Analysten des Thinktanks Bruegel bezweifeln, dass das 40-Prozent-Ziel überhaupt sinnvoll ist. “Vollständige Herstellungsprozesse erfordern energie- und kapitalintensive Investitionen, bei denen Europa keinen Vorteil hat“, schreiben die Analysten. So ist beispielsweise die Herstellung von Polysilizium, Ausgangsstoff von Solarzellen, sehr energieintensiv. Auf dem Solarmarkt herrsche schon heute ein massives Überangebot an Solarmodulen. “Die Subventionierung zusätzlicher Produktion hat keinen Nutzen für das Klima”, so das Fazit der Bruegel-Analysten. Auch Chase hat ihre Zweifel: “Die Solarindustrie ist ein schwieriges Geschäftsfeld. Der Wettbewerb ist brutal.” Die neuesten Fabriken hätten die beste Technologie und somit Wettbewerbsvorteile. Ältere Hersteller hätten große Nachteile, weil das Equipment schnell überholt werde.

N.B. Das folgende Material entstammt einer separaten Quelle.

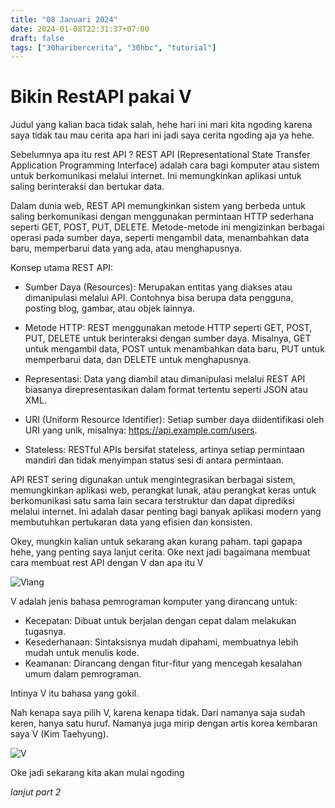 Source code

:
 ```yaml
---
title: "08 Januari 2024"
date: 2024-01-08T22:31:37+07:00
draft: false
tags: ["30haribercerita", "30hbc", "tutorial"]
---
```


# Bikin RestAPI pakai V

Judul yang kalian baca tidak salah, hehe hari ini mari kita ngoding karena saya tidak tau mau cerita apa hari ini jadi saya cerita ngoding aja ya hehe.

Sebelumnya apa itu rest API ? REST API (Representational State Transfer Application Programming Interface) adalah cara bagi komputer atau sistem untuk berkomunikasi melalui internet. Ini memungkinkan aplikasi untuk saling berinteraksi dan bertukar data.

Dalam dunia web, REST API memungkinkan sistem yang berbeda untuk saling berkomunikasi dengan menggunakan permintaan HTTP sederhana seperti GET, POST, PUT, DELETE. Metode-metode ini mengizinkan berbagai operasi pada sumber daya, seperti mengambil data, menambahkan data baru, memperbarui data yang ada, atau menghapusnya.

Konsep utama REST API:

- Sumber Daya (Resources): Merupakan entitas yang diakses atau dimanipulasi melalui API. Contohnya bisa berupa data pengguna, posting blog, gambar, atau objek lainnya.

- Metode HTTP: REST menggunakan metode HTTP seperti GET, POST, PUT, DELETE untuk berinteraksi dengan sumber daya. Misalnya, GET untuk mengambil data, POST untuk menambahkan data baru, PUT untuk memperbarui data, dan DELETE untuk menghapusnya.

- Representasi: Data yang diambil atau dimanipulasi melalui REST API biasanya direpresentasikan dalam format tertentu seperti JSON atau XML.

- URI (Uniform Resource Identifier): Setiap sumber daya diidentifikasi oleh URI yang unik, misalnya: https://api.example.com/users.

- Stateless: RESTful APIs bersifat stateless, artinya setiap permintaan mandiri dan tidak menyimpan status sesi di antara permintaan.

API REST sering digunakan untuk mengintegrasikan berbagai sistem, memungkinkan aplikasi web, perangkat lunak, atau perangkat keras untuk berkomunikasi satu sama lain secara terstruktur dan dapat diprediksi melalui internet. Ini adalah dasar penting bagi banyak aplikasi modern yang membutuhkan pertukaran data yang efisien dan konsisten.

Okey, mungkin kalian untuk sekarang akan kurang paham. tapi gapapa hehe, yang penting saya lanjut cerita. Oke next jadi bagaimana membuat cara membuat rest API dengan V dan apa itu V

![Vlang](https://res.cloudinary.com/practicaldev/image/fetch/s--MrXTE81l--/c_imagga_scale,f_auto,fl_progressive,h_420,q_auto,w_1000/https://dev-to-uploads.s3.amazonaws.com/uploads/articles/lmnhaaedwce8dirgz7u5.jpg)

V adalah jenis bahasa pemrograman komputer yang dirancang untuk:
- Kecepatan: Dibuat untuk berjalan dengan cepat dalam melakukan tugasnya.
- Kesederhanaan: Sintaksisnya mudah dipahami, membuatnya lebih mudah untuk menulis kode.
- Keamanan: Dirancang dengan fitur-fitur yang mencegah kesalahan umum dalam pemrograman.
  
Intinya V itu bahasa yang gokil.

Nah kenapa saya pilih V, karena kenapa tidak. Dari namanya saja sudah keren, hanya satu huruf. Namanya juga mirip dengan artis korea kembaran saya V (Kim Taehyung).

![V](https://upload.wikimedia.org/wikipedia/commons/3/3c/V_in_the_Oval_Office_of_the_White_House%2C_May_31%2C_2022_%28cropped%29.jpg)

Oke jadi sekarang kita akan mulai ngoding

_lanjut part 2_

Chase schätzt, dass sich die Energiewende im Bereich Solarenergie um “vielleicht 50 Prozent” verteuern würde, wenn Europa die Abhängigkeit von chinesischen Modulen nennenswert verringern würde. Aus diesem Grund werde das auch kaum passieren, so die Einschätzung der BloombergNEF-Expertin.
Auch die Analysten der Energie-Beratungsfirma Wood Mackenzie gehen von einem massiven Preisaufschlag aus. Im letzten Jahrzehnt seien die Kosten für Solarmodule um 85 Prozent gefallen. “Der Ausbau der chinesischen Produktionskapazitäten im Bereich der sauberen Technologien ist das Herzstück dieser Entwicklung”, schreiben sie in einer aktuellen Analyse. Ohne China wären die “massiven Kostensenkungen, an die wir uns gewöhnt haben, vorbei”, so die Einschätzung der Berater. Allein Deutschland habe durch die globalisierte Solarlieferkette zwischen 2008 und 2020 circa sieben Milliarden US-Dollar gespart, wie eine Nature-Studie aus dem Jahr 2022 zeigt.

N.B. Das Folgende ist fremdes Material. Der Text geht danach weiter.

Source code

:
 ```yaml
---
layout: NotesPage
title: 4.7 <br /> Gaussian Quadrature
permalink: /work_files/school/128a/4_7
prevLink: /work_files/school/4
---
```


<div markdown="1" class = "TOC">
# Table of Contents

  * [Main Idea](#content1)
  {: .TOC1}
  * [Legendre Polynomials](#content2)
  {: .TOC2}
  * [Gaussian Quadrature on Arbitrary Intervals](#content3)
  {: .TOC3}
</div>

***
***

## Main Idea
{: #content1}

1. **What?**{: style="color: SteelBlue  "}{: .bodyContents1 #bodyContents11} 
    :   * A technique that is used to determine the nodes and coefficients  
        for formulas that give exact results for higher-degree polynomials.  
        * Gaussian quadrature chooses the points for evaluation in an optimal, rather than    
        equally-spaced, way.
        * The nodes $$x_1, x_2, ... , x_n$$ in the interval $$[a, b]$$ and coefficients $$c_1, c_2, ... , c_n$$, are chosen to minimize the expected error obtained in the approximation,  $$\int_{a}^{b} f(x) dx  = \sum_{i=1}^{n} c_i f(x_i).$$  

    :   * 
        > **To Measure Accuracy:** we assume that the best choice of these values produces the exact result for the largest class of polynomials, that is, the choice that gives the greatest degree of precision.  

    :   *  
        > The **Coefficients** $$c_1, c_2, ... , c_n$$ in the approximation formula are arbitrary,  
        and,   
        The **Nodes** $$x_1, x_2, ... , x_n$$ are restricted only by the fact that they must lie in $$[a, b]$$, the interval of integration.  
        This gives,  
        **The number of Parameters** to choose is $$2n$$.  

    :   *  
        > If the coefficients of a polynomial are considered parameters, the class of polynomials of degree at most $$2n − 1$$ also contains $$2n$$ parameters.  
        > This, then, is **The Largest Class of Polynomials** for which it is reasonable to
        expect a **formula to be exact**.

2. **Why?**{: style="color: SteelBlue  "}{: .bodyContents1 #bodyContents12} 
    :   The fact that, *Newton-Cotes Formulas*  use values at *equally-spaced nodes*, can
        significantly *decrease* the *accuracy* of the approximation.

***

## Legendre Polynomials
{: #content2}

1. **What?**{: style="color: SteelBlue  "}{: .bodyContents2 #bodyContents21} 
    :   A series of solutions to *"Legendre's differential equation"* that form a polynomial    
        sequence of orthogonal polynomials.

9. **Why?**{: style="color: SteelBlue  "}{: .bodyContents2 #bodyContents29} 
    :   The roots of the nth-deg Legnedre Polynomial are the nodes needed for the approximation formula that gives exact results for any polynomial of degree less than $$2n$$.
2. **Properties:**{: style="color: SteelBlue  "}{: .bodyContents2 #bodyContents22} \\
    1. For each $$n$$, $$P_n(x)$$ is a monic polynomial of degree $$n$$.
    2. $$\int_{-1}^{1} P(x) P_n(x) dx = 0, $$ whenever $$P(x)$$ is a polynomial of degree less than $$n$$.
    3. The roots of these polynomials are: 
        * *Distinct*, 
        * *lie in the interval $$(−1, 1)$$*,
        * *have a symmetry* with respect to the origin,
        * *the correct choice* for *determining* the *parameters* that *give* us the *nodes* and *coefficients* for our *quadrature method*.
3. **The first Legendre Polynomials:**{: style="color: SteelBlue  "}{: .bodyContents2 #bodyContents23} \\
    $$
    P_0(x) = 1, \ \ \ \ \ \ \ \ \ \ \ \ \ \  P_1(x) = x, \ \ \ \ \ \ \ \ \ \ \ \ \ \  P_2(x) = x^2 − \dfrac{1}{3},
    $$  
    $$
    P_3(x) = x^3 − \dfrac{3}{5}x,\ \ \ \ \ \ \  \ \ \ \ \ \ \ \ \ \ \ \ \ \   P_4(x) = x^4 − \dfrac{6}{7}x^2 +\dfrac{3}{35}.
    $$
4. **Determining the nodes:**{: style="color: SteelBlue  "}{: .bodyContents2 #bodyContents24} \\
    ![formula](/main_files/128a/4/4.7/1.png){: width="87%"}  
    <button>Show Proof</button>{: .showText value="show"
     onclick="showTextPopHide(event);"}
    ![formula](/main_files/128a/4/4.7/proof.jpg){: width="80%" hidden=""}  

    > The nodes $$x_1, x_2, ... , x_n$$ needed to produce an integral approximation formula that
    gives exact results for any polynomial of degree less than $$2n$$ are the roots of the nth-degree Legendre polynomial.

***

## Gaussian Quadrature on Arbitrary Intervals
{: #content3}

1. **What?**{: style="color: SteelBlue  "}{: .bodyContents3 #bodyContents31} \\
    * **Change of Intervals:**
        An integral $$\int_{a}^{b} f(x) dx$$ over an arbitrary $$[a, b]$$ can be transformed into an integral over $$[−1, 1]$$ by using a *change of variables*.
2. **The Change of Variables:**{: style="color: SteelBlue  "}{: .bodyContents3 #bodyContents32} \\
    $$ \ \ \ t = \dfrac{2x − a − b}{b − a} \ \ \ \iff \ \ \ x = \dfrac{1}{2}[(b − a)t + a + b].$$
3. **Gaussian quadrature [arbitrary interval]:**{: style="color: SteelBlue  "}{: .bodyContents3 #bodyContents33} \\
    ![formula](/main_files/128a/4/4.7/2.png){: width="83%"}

Selbst wenn weitere Risiken, die mit einer hohen Abhängigkeit von China einhergehen, beachtet würden, “überwiegen bei der Solarindustrie erst einmal die Vorteile billiger Importe”, sagt Tobias Gehrke, Senior Policy Fellow des Thinktanks European Council on Foreign Relations. “Die sicherheitspolitischen und wirtschaftlichen Risiken sind zusammengenommen wohl zu gering, um den Nachteil der fehlenden europäischen Wettbewerbsfähigkeit unbedingt ausbügeln zu müssen”, so der Analyst und Experte für den Wettbewerb der Großmächte in der Weltwirtschaft.

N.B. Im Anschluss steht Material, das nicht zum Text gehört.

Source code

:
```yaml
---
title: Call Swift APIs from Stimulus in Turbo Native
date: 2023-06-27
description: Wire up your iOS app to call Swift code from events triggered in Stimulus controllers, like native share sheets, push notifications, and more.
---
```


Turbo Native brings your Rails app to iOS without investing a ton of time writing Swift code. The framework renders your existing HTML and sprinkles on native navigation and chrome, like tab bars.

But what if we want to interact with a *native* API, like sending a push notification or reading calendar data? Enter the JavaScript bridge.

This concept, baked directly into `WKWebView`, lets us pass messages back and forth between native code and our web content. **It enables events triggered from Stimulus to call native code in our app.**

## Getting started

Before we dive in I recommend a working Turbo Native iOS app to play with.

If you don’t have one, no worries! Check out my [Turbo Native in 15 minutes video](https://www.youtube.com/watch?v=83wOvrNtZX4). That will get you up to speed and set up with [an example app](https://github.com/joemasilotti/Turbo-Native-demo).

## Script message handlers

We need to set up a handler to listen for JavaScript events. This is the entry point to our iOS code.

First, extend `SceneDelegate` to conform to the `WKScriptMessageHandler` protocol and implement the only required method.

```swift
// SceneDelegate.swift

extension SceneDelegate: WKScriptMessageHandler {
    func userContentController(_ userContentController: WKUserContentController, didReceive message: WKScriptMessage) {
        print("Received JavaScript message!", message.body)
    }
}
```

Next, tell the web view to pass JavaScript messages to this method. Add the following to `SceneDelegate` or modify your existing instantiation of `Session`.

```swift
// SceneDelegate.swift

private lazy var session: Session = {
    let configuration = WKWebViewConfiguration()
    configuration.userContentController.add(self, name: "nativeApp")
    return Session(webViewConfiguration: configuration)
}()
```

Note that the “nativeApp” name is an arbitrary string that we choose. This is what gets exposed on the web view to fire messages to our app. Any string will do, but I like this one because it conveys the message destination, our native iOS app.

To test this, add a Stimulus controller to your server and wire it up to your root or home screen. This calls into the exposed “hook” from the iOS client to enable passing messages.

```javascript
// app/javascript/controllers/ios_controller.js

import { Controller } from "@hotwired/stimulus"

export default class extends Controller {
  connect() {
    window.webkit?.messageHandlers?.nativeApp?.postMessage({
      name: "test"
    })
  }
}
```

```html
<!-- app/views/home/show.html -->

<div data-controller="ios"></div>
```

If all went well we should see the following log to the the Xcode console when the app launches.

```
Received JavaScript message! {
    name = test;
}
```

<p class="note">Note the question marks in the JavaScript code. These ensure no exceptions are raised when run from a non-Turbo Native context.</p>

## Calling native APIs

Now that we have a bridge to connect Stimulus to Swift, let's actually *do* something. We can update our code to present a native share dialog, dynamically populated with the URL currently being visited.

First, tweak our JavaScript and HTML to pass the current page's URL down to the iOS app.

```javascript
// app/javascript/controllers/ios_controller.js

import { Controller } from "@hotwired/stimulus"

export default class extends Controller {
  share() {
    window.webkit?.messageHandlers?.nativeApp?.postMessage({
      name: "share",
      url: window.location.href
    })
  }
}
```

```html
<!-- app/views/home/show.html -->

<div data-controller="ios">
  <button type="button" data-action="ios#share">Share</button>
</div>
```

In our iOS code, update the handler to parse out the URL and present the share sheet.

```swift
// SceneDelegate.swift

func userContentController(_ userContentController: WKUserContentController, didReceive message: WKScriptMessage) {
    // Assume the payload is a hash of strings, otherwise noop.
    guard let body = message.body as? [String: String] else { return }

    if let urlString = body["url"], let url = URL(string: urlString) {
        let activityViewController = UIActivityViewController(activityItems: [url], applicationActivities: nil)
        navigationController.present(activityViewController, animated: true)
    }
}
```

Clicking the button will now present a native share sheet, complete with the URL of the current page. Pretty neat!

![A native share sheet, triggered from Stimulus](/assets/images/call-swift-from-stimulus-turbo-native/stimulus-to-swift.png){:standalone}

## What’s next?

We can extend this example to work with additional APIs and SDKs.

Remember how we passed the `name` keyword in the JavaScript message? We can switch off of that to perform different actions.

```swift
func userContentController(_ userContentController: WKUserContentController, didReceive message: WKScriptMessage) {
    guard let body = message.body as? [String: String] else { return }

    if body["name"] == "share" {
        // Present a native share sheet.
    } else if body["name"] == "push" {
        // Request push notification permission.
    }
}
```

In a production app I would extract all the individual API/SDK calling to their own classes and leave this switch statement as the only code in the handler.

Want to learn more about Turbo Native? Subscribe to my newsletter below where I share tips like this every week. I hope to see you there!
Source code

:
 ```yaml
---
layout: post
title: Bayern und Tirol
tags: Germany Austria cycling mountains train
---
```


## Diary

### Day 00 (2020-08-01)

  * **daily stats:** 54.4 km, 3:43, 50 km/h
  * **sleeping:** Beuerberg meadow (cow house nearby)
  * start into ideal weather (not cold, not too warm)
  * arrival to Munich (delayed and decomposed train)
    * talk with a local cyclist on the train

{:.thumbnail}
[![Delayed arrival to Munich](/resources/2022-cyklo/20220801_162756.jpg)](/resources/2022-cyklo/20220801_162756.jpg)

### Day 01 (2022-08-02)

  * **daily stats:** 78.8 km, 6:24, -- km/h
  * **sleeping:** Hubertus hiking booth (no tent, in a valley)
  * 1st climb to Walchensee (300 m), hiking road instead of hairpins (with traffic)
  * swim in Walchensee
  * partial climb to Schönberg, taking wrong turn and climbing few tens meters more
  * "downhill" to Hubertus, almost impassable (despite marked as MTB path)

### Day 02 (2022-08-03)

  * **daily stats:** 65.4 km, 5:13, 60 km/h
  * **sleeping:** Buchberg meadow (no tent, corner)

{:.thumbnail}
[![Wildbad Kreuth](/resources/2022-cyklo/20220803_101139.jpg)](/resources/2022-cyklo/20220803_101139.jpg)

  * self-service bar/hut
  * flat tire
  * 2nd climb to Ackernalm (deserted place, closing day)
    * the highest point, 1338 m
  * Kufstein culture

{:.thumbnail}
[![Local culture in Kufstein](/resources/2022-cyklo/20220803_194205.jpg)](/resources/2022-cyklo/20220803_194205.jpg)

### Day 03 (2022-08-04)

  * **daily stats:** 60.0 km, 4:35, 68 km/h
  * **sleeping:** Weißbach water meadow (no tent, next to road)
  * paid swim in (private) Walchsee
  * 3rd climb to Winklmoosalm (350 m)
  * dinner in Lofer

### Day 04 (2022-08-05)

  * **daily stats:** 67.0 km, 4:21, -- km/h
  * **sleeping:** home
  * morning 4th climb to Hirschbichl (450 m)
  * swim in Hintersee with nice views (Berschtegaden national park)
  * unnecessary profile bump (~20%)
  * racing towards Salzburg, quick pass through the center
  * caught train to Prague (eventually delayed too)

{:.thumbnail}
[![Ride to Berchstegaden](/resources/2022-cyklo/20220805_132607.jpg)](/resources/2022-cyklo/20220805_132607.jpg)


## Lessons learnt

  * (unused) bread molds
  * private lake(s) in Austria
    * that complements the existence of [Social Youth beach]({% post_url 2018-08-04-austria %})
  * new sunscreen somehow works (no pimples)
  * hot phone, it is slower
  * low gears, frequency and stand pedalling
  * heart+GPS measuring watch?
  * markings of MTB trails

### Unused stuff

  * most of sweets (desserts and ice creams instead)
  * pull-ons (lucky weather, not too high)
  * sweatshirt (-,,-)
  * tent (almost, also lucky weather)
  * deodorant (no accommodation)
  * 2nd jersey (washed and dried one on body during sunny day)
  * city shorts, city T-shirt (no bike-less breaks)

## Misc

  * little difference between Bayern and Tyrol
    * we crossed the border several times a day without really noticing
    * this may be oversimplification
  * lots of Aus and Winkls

Antoine Vagneur-Jones von BloombergNEF fasst die Situation zusammen: “Die Überkapazitäten im Solarsektor sind gut für die Energiewende: Sie machen alles billiger. Aber sie machen die wirtschaftlichen Argumente für den Aufbau einer eigenen Solarindustrie noch schwächer.”
Um unabhängiger von China zu werden, schlagen die Bruegel-Analysten den Aufbau von Lagerbeständen an Solarmodulen und eine Diversifizierung der Handelsbeziehungen vor. Derzeit bauen beispielsweise die USA und Indien eine eigene Solarindustrie auf. Lagerbestände von etwa 30 Prozent der Marktnachfrage könnten zu einer gewissen Flexibilität führen, sollte China den Verkauf von Modulen tatsächlich einmal abrupt stoppen, so die Bruegel-Analysten. “Die Diversifizierung der Einfuhren ist ein wirksameres und effizienteres Instrument als die Importsubstitution”, schreiben sie.
Chase ist allerdings anderer Meinung. Wenn die EU-Staaten mehr aus den USA oder Indien importieren wollten, müssten sie “für schlechtere Produkte mehr Geld bezahlen als für solche aus China”. Ihr Kollege Antoine Vagneur-Jones sagt, auch die US-Hersteller litten unter Überkapazitäten, und erste angekündigte Investitionen würden schon wieder zurückgezogen – trotz US-Förderung.
Laut BloombergNEF werde wohl nur etwa die Hälfte der angekündigten US-Solarinvestitionen in Höhe von 60 Gigawatt für das Jahr 2024 tatsächlich gebaut. Fast ein Viertel der geplanten Investitionen stammt ironischerweise von chinesischen Herstellern, die nun auch in den USA Subventionen erhalten. Indien könnte eher ein Exporteur in Richtung Europa werden, sagt Elissa Pierce, Research Associate der Energieberatungsagentur Wood Mackenzie. “Bei einem Preis von 20 US-Cent pro Watt sind indische Module für europäische Käufer attraktiver als US-Module”, sagt die Analystin. Die US-Module lägen derzeit bei 35 Cent pro Watt.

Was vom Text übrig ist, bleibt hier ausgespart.